Maybe Name based software requires more to keep up with money wise? Recently Charlie said that dvr cost were rising so they had to charge a fee. :nono2: 

No seriously though , I don't know why Charlie won't do name based recording other than he is to stubborn to admit that it is better software than Dish's . If Charlie would have bought Replay when he had a chance or if he would even think about buying Tivo or a part of it he could license the software and have a superior product line. 

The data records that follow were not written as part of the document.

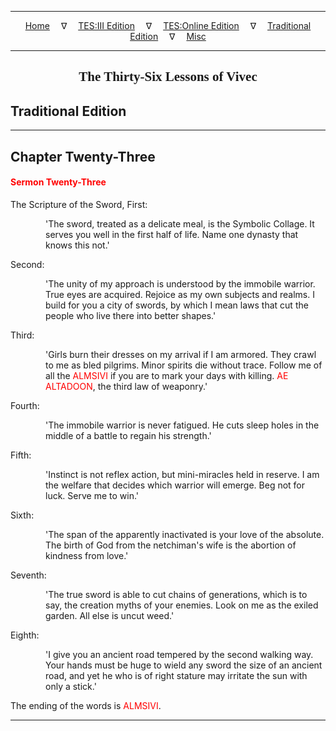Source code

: 
---

<!--- Jekyll Page Links -->

<center>
<a href="../../../index.html">Home</a>
&emsp;&nabla;&emsp;
<a href="../../index-tes3.html">TES:III Edition</a>
&emsp;&nabla;&emsp;
<a href="../../index-teso.html">TES:Online Edition</a>
&emsp;&nabla;&emsp;
<a href="../../index-traditional.html">Traditional Edition</a>
&emsp;&nabla;&emsp;
<a href="../../index-misc.html">Misc</a>
</center>

<!--- Markdown Body Below: -->

---

<center>
<h2><span style="font-family:Georgia">The Thirty-Six Lessons of Vivec</span></h2>
</center>

## Traditional Edition

---

## Chapter Twenty-Three

#### <span style="color:red">Sermon Twenty-Three</span>

The Scripture of the Sword, First:

<span style="display:inline-block;padding-left:4em">'The sword, treated as a delicate meal, is the Symbolic Collage. It serves you well in the first half of life. Name one dynasty that knows this not.'</span>

Second:

<span style="display:inline-block;padding-left:4em">'The unity of my approach is understood by the immobile warrior. True eyes are acquired. Rejoice as my own subjects and realms. I build for you a city of swords, by which I mean laws that cut the people who live there into better shapes.'</span>

Third:

<span style="display:inline-block;padding-left:4em">'Girls burn their dresses on my arrival if I am armored. They crawl to me as bled pilgrims.
Minor spirits die without trace. Follow me of all the
<span style="color:red">ALMSIVI</span>
if you are to mark your days with killing.
<span style="color:red">AE ALTADOON</span>,
the third law of weaponry.'</span>

Fourth:

<span style="display:inline-block;padding-left:4em">'The immobile warrior is never fatigued. He cuts sleep holes in the middle of a battle to regain his strength.'</span>

Fifth:

<span style="display:inline-block;padding-left:4em">'Instinct is not reflex action, but mini-miracles held in reserve. I am the welfare that decides which warrior will emerge. Beg not for luck. Serve me to win.'</span>

Sixth:

<span style="display:inline-block;padding-left:4em">'The span of the apparently inactivated is your love of the absolute. The birth of God from the netchiman's wife is the abortion of kindness from love.'</span>

Seventh:

<span style="display:inline-block;padding-left:4em">'The true sword is able to cut chains of generations, which is to say, the creation myths of your enemies. Look on me as the exiled garden. All else is uncut weed.'</span>

Eighth:

<span style="display:inline-block;padding-left:4em">'I give you an ancient road tempered by the second walking way. Your hands must be huge to wield any sword the size of an ancient road, and yet he who is of right stature may irritate the sun with only a stick.'</span>

The ending of the words is
<span style="color:red">ALMSIVI</span>.

---
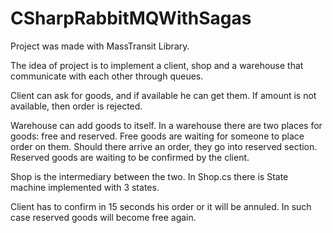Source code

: # CSharpRabbitMQWithSagas

Project was made with MassTransit Library.

The idea of project is to implement a client, shop and a warehouse that communicate with each other through queues.

Client can ask for goods, and if available he can get them. If amount is not available, then order is rejected.

Warehouse can add goods to itself. In a warehouse there are two places for goods: free and reserved. Free goods are waiting for someone to place order on them. 
Should there arrive an order, they go into reserved section.
Reserved goods are waiting to be confirmed by the client. 

Shop is the intermediary between the two. In Shop.cs there is State machine implemented with 3 states.

Client has to confirm in 15 seconds his order or it will be annuled. In such case reserved goods will become free again.
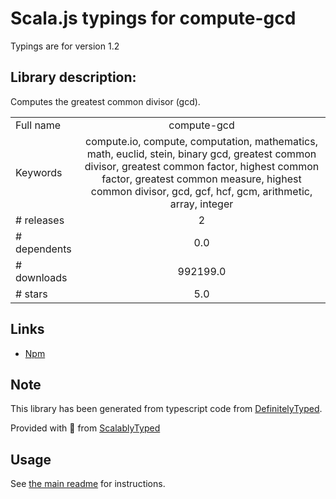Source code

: 
# Scala.js typings for compute-gcd

Typings are for version 1.2

## Library description:
Computes the greatest common divisor (gcd).

|                    |                 |
| ------------------ | :-------------: |
| Full name          | compute-gcd |
| Keywords           | compute.io, compute, computation, mathematics, math, euclid, stein, binary gcd, greatest common divisor, greatest common factor, highest common factor, greatest common measure, highest common divisor, gcd, gcf, hcf, gcm, arithmetic, array, integer |
| # releases         | 2 |
| # dependents       | 0.0 |
| # downloads        | 992199.0 |
| # stars            | 5.0 |

## Links
- [Npm](https://www.npmjs.com/package/compute-gcd)
    


## Note
This library has been generated from typescript code from [DefinitelyTyped](https://definitelytyped.org).

Provided with :purple_heart: from [ScalablyTyped](https://github.com/oyvindberg/ScalablyTyped)

## Usage
See [the main readme](../../readme.md) for instructions.


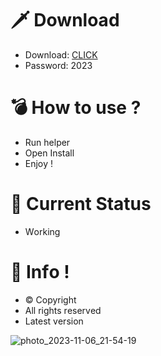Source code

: # 🗡 Download

- Download: [CLICK](https://t.ly/sJFfc)
- Password: 2023

# 💣 Hоw tо usе ? 
  
- Run hеlpеr         
- Opеn Instаll            
- Enjоy !                      
                                        
# 💎 Current Stаtus                                           
- Wоrking                           
                     
# 🔑 Infо !                 
- © Cоpyright          
- All rights rеsеrvеd              
- Latest vеrsiоn                                  
                         
                                          
                                   
                                   
                        
            
      
  




![photo_2023-11-06_21-54-19](https://github.com/mohamedtioura7/Fortnite-Ch4at/assets/114933753/28906c1e-7f9f-4b0e-b8d5-b20f897240b8)
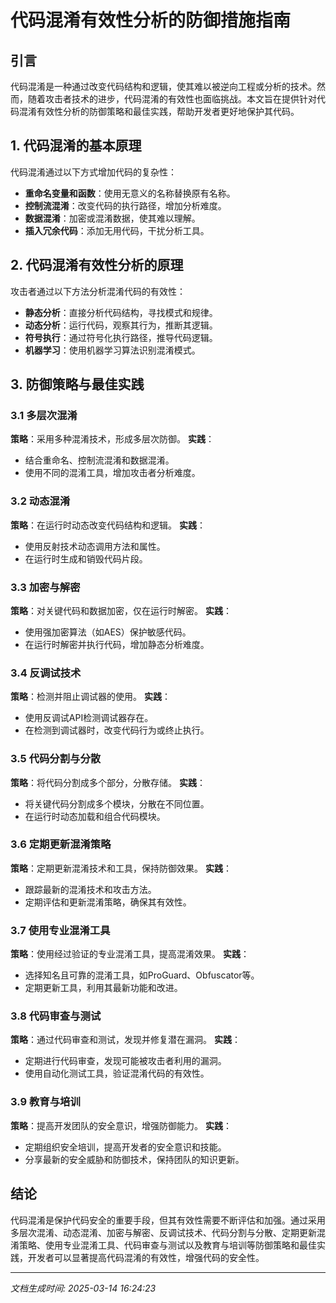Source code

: # 代码混淆有效性分析的防御措施指南

## 引言

代码混淆是一种通过改变代码结构和逻辑，使其难以被逆向工程或分析的技术。然而，随着攻击者技术的进步，代码混淆的有效性也面临挑战。本文旨在提供针对代码混淆有效性分析的防御策略和最佳实践，帮助开发者更好地保护其代码。

## 1. 代码混淆的基本原理

代码混淆通过以下方式增加代码的复杂性：
- **重命名变量和函数**：使用无意义的名称替换原有名称。
- **控制流混淆**：改变代码的执行路径，增加分析难度。
- **数据混淆**：加密或混淆数据，使其难以理解。
- **插入冗余代码**：添加无用代码，干扰分析工具。

## 2. 代码混淆有效性分析的原理

攻击者通过以下方法分析混淆代码的有效性：
- **静态分析**：直接分析代码结构，寻找模式和规律。
- **动态分析**：运行代码，观察其行为，推断其逻辑。
- **符号执行**：通过符号化执行路径，推导代码逻辑。
- **机器学习**：使用机器学习算法识别混淆模式。

## 3. 防御策略与最佳实践

### 3.1 多层次混淆

**策略**：采用多种混淆技术，形成多层次防御。
**实践**：
- 结合重命名、控制流混淆和数据混淆。
- 使用不同的混淆工具，增加攻击者分析难度。

### 3.2 动态混淆

**策略**：在运行时动态改变代码结构和逻辑。
**实践**：
- 使用反射技术动态调用方法和属性。
- 在运行时生成和销毁代码片段。

### 3.3 加密与解密

**策略**：对关键代码和数据加密，仅在运行时解密。
**实践**：
- 使用强加密算法（如AES）保护敏感代码。
- 在运行时解密并执行代码，增加静态分析难度。

### 3.4 反调试技术

**策略**：检测并阻止调试器的使用。
**实践**：
- 使用反调试API检测调试器存在。
- 在检测到调试器时，改变代码行为或终止执行。

### 3.5 代码分割与分散

**策略**：将代码分割成多个部分，分散存储。
**实践**：
- 将关键代码分割成多个模块，分散在不同位置。
- 在运行时动态加载和组合代码模块。

### 3.6 定期更新混淆策略

**策略**：定期更新混淆技术和工具，保持防御效果。
**实践**：
- 跟踪最新的混淆技术和攻击方法。
- 定期评估和更新混淆策略，确保其有效性。

### 3.7 使用专业混淆工具

**策略**：使用经过验证的专业混淆工具，提高混淆效果。
**实践**：
- 选择知名且可靠的混淆工具，如ProGuard、Obfuscator等。
- 定期更新工具，利用其最新功能和改进。

### 3.8 代码审查与测试

**策略**：通过代码审查和测试，发现并修复潜在漏洞。
**实践**：
- 定期进行代码审查，发现可能被攻击者利用的漏洞。
- 使用自动化测试工具，验证混淆代码的有效性。

### 3.9 教育与培训

**策略**：提高开发团队的安全意识，增强防御能力。
**实践**：
- 定期组织安全培训，提高开发者的安全意识和技能。
- 分享最新的安全威胁和防御技术，保持团队的知识更新。

## 结论

代码混淆是保护代码安全的重要手段，但其有效性需要不断评估和加强。通过采用多层次混淆、动态混淆、加密与解密、反调试技术、代码分割与分散、定期更新混淆策略、使用专业混淆工具、代码审查与测试以及教育与培训等防御策略和最佳实践，开发者可以显著提高代码混淆的有效性，增强代码的安全性。

---

*文档生成时间: 2025-03-14 16:24:23*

The original dishplayer had name based and I don't see why Dish couldn't do it on the new dvrs. I even thought Charlie might buy a piece of Tivo or the whole company since he passed on Replay . He could even use the dancing Dish instead of the Tivo man in his dvr guides, if he didn't want to do true Tivo. As long as it had name based features and season passes it wouldn't matter to me if it was powered by Tivo. :grin:


----------



## toad57 (Apr 23, 2002)

Mike D-CO5 said:


> The original dishplayer had name based <snip>


Ummm... what was the model number of the 'original dishplayer' you are speaking of? I have a Dishplayer 7200 (brother-of-the-7100, which is the 'original' as far as I know... the 7200s were software identical) and it has always been timer based (well, at least that's how it has always acted with me).


----------



## BobMurdoch (Apr 24, 2002)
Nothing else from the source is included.